* _What is needed_: Please work out how many lines in the entries below include the string "fonction", and reply with the number alone.

----------

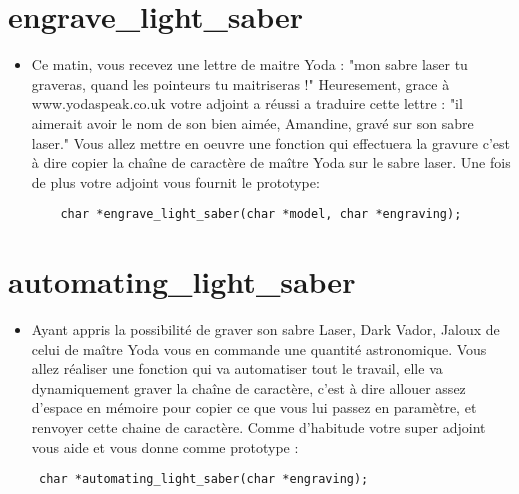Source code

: \documentclass{koala-en}
\begin{document}
\newpage
\chapter{engrave\_light\_saber}


\begin{itemize}
  \item
Ce matin, vous recevez une lettre de maitre Yoda :
"mon sabre laser tu graveras, quand les pointeurs tu maitriseras !"
Heuresement, grace à www.yodaspeak.co.uk votre adjoint a réussi a traduire cette lettre :
"il aimerait avoir le nom de son bien aimée, Amandine, gravé sur son sabre laser."
Vous allez mettre en oeuvre une fonction qui effectuera la gravure c'est à dire copier la chaîne de caractère de maître Yoda sur le sabre laser.
Une fois de plus votre adjoint vous fournit le prototype:
\begin{lstlisting}
    char *engrave_light_saber(char *model, char *engraving); 
\end{lstlisting}
\end{itemize}

\newpage
\chapter{automating\_light\_saber}


\begin{itemize}
  \item
Ayant appris la possibilité de graver son sabre Laser, Dark Vador, Jaloux de celui de maître Yoda vous en commande une quantité astronomique.
Vous allez réaliser une fonction qui va automatiser tout le travail, elle va dynamiquement graver la chaîne de caractère, c'est à dire allouer assez d'espace en mémoire pour copier ce que vous lui passez en paramètre, et renvoyer cette chaine de caractère. Comme d'habitude votre super adjoint vous aide
et vous donne comme prototype : 
\begin{lstlisting}
 char *automating_light_saber(char *engraving);
\end{lstlisting}
\end{itemize}
\newpage
\end{document}

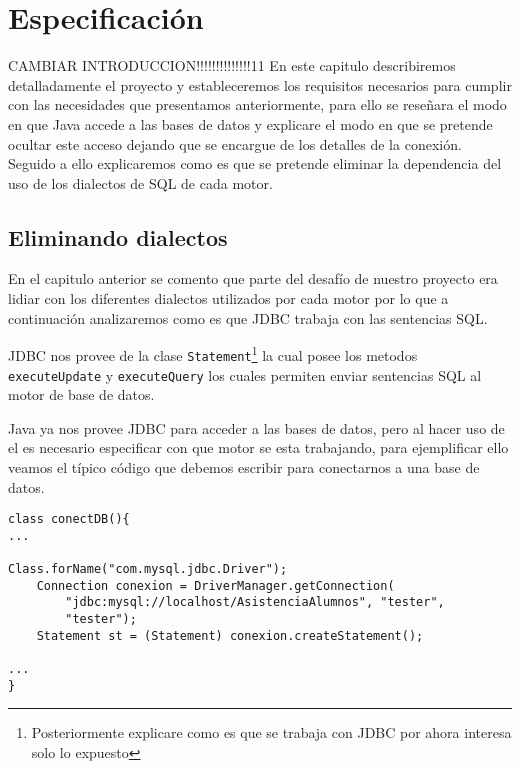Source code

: \chapter{Especificación}\label{capitulo:especificacion}
CAMBIAR INTRODUCCION!!!!!!!!!!!!!!11
En este capitulo describiremos detalladamente el proyecto y estableceremos los requisitos necesarios para cumplir con las necesidades que presentamos anteriormente, para ello se reseñara el modo en que Java accede a las bases de datos y explicare el modo en que se pretende ocultar este acceso dejando que \jj se encargue de los detalles de la conexión. Seguido a ello explicaremos como es que se pretende eliminar la dependencia del uso de los dialectos de SQL de cada motor.



\section{Eliminando dialectos}
En el capitulo anterior se comento que parte del desafío de nuestro proyecto era lidiar con los diferentes  dialectos utilizados por cada motor por lo que a continuación analizaremos como es que JDBC trabaja con las sentencias SQL.

JDBC nos provee de la clase \verb=Statement=\footnote{Posteriormente explicare como es que se trabaja con JDBC por ahora interesa solo lo expuesto} la cual posee los metodos \verb=executeUpdate= y \verb=executeQuery= los cuales permiten enviar sentencias SQL al motor de base de datos.

Java ya nos provee JDBC para acceder a las bases de datos, pero al hacer uso de el es necesario especificar con que motor se esta trabajando, para ejemplificar ello veamos el típico código que debemos escribir para conectarnos a una base de datos.

\begin{lstlisting}[title=Porción de codigo java para la conexión a una base de datos]
class conectDB(){
...

Class.forName("com.mysql.jdbc.Driver");
	Connection conexion = DriverManager.getConnection(
		"jdbc:mysql://localhost/AsistenciaAlumnos", "tester",
		"tester");
	Statement st = (Statement) conexion.createStatement();

...
}
\end{lstlisting}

----------

* _Answer section_: 2